» Exercise details:
Which lines of the data contain the string "expertnet"? Copy every one of them.

(Dataset entries)
◇ ◇ ◇ ◇

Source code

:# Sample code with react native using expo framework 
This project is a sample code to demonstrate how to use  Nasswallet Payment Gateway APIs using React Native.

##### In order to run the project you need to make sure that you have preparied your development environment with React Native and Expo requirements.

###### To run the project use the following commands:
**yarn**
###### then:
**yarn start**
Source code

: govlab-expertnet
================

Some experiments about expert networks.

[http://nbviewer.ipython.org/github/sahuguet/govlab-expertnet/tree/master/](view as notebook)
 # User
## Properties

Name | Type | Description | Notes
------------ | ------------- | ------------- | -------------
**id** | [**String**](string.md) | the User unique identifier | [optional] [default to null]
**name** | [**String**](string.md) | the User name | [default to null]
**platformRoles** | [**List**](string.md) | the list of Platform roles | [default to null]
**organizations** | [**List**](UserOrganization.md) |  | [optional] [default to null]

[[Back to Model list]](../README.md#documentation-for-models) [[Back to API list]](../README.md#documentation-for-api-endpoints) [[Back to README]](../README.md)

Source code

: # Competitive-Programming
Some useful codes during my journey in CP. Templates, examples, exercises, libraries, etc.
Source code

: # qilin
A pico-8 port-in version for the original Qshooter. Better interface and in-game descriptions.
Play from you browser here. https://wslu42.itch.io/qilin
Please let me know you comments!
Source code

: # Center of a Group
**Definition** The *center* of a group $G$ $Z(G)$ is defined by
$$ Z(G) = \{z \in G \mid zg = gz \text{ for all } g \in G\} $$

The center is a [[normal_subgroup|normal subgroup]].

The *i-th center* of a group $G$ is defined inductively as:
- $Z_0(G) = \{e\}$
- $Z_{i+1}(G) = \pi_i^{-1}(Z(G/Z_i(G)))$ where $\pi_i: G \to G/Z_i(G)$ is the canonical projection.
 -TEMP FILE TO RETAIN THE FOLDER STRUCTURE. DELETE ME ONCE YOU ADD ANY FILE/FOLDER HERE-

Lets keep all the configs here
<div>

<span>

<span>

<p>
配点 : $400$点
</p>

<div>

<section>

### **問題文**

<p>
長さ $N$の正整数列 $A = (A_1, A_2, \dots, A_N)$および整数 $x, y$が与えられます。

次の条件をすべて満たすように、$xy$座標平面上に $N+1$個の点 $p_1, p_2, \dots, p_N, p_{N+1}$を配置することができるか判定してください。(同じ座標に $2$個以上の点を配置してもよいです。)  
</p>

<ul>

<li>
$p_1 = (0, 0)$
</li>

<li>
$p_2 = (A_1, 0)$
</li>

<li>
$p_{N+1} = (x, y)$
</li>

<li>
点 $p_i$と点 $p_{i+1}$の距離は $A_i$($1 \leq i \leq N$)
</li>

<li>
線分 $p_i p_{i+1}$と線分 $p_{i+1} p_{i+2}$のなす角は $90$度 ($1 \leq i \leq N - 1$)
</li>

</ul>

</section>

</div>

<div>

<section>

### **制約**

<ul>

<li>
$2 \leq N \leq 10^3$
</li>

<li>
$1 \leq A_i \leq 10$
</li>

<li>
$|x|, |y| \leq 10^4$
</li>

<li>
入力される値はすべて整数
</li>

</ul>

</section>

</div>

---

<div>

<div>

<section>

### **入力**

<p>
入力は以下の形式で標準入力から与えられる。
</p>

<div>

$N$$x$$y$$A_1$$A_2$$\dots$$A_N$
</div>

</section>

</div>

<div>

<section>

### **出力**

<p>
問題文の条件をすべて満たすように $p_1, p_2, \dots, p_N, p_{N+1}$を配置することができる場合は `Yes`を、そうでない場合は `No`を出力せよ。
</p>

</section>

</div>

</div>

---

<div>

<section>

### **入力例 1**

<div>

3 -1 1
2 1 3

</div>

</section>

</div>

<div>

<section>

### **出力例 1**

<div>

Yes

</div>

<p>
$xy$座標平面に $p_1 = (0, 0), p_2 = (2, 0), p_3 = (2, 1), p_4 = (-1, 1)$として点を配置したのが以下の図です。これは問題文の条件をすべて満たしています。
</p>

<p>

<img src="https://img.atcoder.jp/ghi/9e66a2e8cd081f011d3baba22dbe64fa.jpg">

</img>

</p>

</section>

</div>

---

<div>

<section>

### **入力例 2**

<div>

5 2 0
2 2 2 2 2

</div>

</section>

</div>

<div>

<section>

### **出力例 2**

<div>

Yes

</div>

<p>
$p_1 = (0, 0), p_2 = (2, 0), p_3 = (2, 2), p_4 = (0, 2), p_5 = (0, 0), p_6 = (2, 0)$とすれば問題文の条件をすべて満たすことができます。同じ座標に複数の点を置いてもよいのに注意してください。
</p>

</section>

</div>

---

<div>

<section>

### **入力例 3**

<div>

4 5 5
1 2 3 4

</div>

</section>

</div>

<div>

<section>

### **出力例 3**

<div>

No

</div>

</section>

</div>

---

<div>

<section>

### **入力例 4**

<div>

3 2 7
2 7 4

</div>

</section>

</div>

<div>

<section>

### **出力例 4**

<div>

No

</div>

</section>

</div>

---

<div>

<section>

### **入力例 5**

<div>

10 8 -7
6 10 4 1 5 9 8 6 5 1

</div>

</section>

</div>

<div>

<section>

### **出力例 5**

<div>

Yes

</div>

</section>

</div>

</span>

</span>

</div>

◇ ◇ ◇ ◇

» Response:
: govlab-expertnet
[http://nbviewer.ipython.org/github/sahuguet/govlab-expertnet/tree/master/](view as notebook)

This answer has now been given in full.